--- START ---
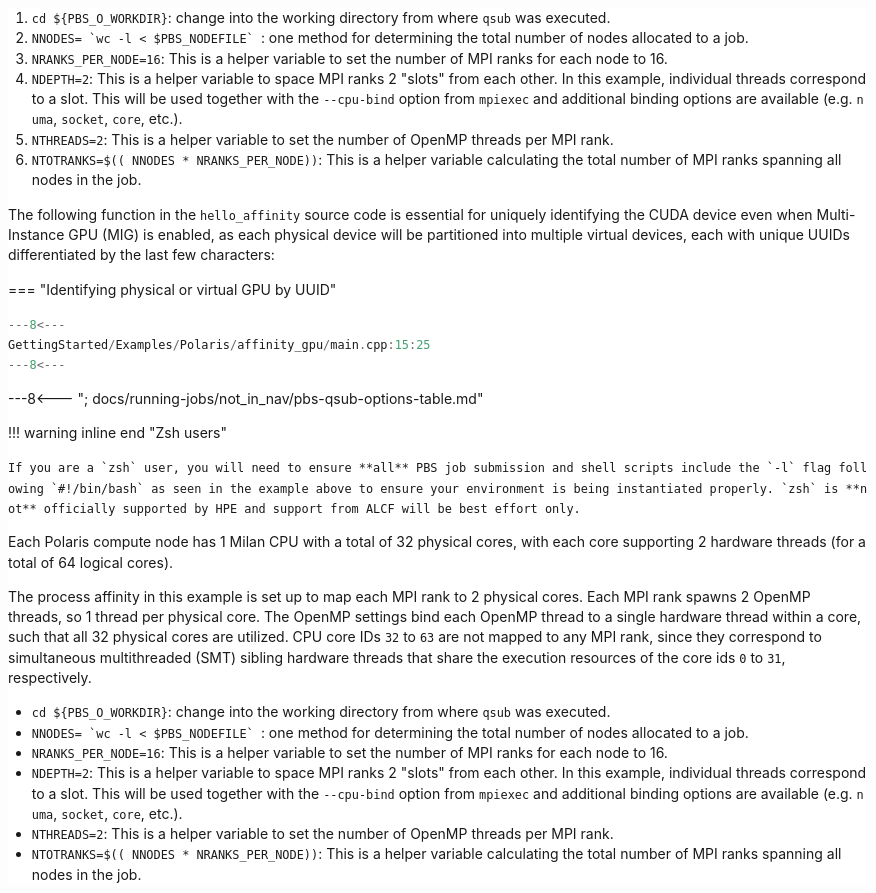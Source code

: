 1. `cd ${PBS_O_WORKDIR}`: change into the working directory from where `qsub` was executed.
2. ``NNODES= `wc -l < $PBS_NODEFILE` ``: one method for determining the total number of nodes allocated to a job.
3. `NRANKS_PER_NODE=16`: This is a helper variable to set the number of MPI ranks for each node to 16.
4. `NDEPTH=2`: This is a helper variable to space MPI ranks 2 "slots" from each other. In this example, individual threads correspond to a slot. This will be used together with the `--cpu-bind` option from `mpiexec` and additional binding options are available (e.g. `numa`, `socket`, `core`, etc.).
5. `NTHREADS=2`: This is a helper variable to set the number of OpenMP threads per MPI rank.
6. `NTOTRANKS=$(( NNODES * NRANKS_PER_NODE))`: This is a helper variable calculating the total number of MPI ranks spanning all nodes in the job.

The following function in the `hello_affinity` source code is essential for uniquely identifying the CUDA device even when Multi-Instance GPU (MIG) is enabled, as each physical device will be partitioned into multiple virtual devices, each with unique UUIDs differentiated by the last few characters:




=== "Identifying physical or virtual GPU by UUID"
```c++ linenums="1"
---8<---
GettingStarted/Examples/Polaris/affinity_gpu/main.cpp:15:25
---8<---
```


---8<--- "; docs/running-jobs/not_in_nav/pbs-qsub-options-table.md"

!!! warning inline end "Zsh users"

    If you are a `zsh` user, you will need to ensure **all** PBS job submission and shell scripts include the `-l` flag following `#!/bin/bash` as seen in the example above to ensure your environment is being instantiated properly. `zsh` is **not** officially supported by HPE and support from ALCF will be best effort only.


Each Polaris compute node has 1 Milan CPU with a total of 32 physical cores, with each core supporting 2 hardware threads (for a total of 64 logical cores).

The process affinity in this example is set up to map each MPI rank to 2 physical cores. Each MPI rank spawns 2 OpenMP threads, so 1 thread per physical core. The OpenMP settings bind each OpenMP thread to a single hardware thread within a core, such that all 32 physical cores are utilized. CPU core IDs `32` to `63` are not mapped to any MPI rank, since they correspond to simultaneous multithreaded (SMT) sibling hardware threads that share the execution resources of the core ids `0` to `31`, respectively.

* `cd ${PBS_O_WORKDIR}`: change into the working directory from where `qsub` was executed.
* ``NNODES= `wc -l < $PBS_NODEFILE` ``: one method for determining the total number of nodes allocated to a job.
* `NRANKS_PER_NODE=16`: This is a helper variable to set the number of MPI ranks for each node to 16.
* `NDEPTH=2`: This is a helper variable to space MPI ranks 2 "slots" from each other. In this example, individual threads correspond to a slot. This will be used together with the `--cpu-bind` option from `mpiexec` and additional binding options are available (e.g. `numa`, `socket`, `core`, etc.).
* `NTHREADS=2`: This is a helper variable to set the number of OpenMP threads per MPI rank.
* `NTOTRANKS=$(( NNODES * NRANKS_PER_NODE))`: This is a helper variable calculating the total number of MPI ranks spanning all nodes in the job.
--- END ---
EXERCISE INSTRUCTIONS. Restate, word for word, all of the material above, leaving out the images.

RESPONSE TO THE TASK.
Source code

: 1. `cd ${PBS_O_WORKDIR}`: change into the working directory from where `qsub` was executed.
2. ``NNODES= `wc -l < $PBS_NODEFILE` ``: one method for determining the total number of nodes allocated to a job.
3. `NRANKS_PER_NODE=16`: This is a helper variable to set the number of MPI ranks for each node to 16.
4. `NDEPTH=2`: This is a helper variable to space MPI ranks 2 "slots" from each other. In this example, individual threads correspond to a slot. This will be used together with the `--cpu-bind` option from `mpiexec` and additional binding options are available (e.g. `numa`, `socket`, `core`, etc.).
5. `NTHREADS=2`: This is a helper variable to set the number of OpenMP threads per MPI rank.
6. `NTOTRANKS=$(( NNODES * NRANKS_PER_NODE))`: This is a helper variable calculating the total number of MPI ranks spanning all nodes in the job.

The following function in the `hello_affinity` source code is essential for uniquely identifying the CUDA device even when Multi-Instance GPU (MIG) is enabled, as each physical device will be partitioned into multiple virtual devices, each with unique UUIDs differentiated by the last few characters:




=== "Identifying physical or virtual GPU by UUID"
```c++ linenums="1"
---8<---
GettingStarted/Examples/Polaris/affinity_gpu/main.cpp:15:25
---8<---
```


---8<--- "; docs/running-jobs/not_in_nav/pbs-qsub-options-table.md"

!!! warning inline end "Zsh users"

    If you are a `zsh` user, you will need to ensure **all** PBS job submission and shell scripts include the `-l` flag following `#!/bin/bash` as seen in the example above to ensure your environment is being instantiated properly. `zsh` is **not** officially supported by HPE and support from ALCF will be best effort only.


Each Polaris compute node has 1 Milan CPU with a total of 32 physical cores, with each core supporting 2 hardware threads (for a total of 64 logical cores).

The process affinity in this example is set up to map each MPI rank to 2 physical cores. Each MPI rank spawns 2 OpenMP threads, so 1 thread per physical core. The OpenMP settings bind each OpenMP thread to a single hardware thread within a core, such that all 32 physical cores are utilized. CPU core IDs `32` to `63` are not mapped to any MPI rank, since they correspond to simultaneous multithreaded (SMT) sibling hardware threads that share the execution resources of the core ids `0` to `31`, respectively.

* `cd ${PBS_O_WORKDIR}`: change into the working directory from where `qsub` was executed.
* ``NNODES= `wc -l < $PBS_NODEFILE` ``: one method for determining the total number of nodes allocated to a job.
* `NRANKS_PER_NODE=16`: This is a helper variable to set the number of MPI ranks for each node to 16.
* `NDEPTH=2`: This is a helper variable to space MPI ranks 2 "slots" from each other. In this example, individual threads correspond to a slot. This will be used together with the `--cpu-bind` option from `mpiexec` and additional binding options are available (e.g. `numa`, `socket`, `core`, etc.).
* `NTHREADS=2`: This is a helper variable to set the number of OpenMP threads per MPI rank.
* `NTOTRANKS=$(( NNODES * NRANKS_PER_NODE))`: This is a helper variable calculating the total number of MPI ranks spanning all nodes in the job.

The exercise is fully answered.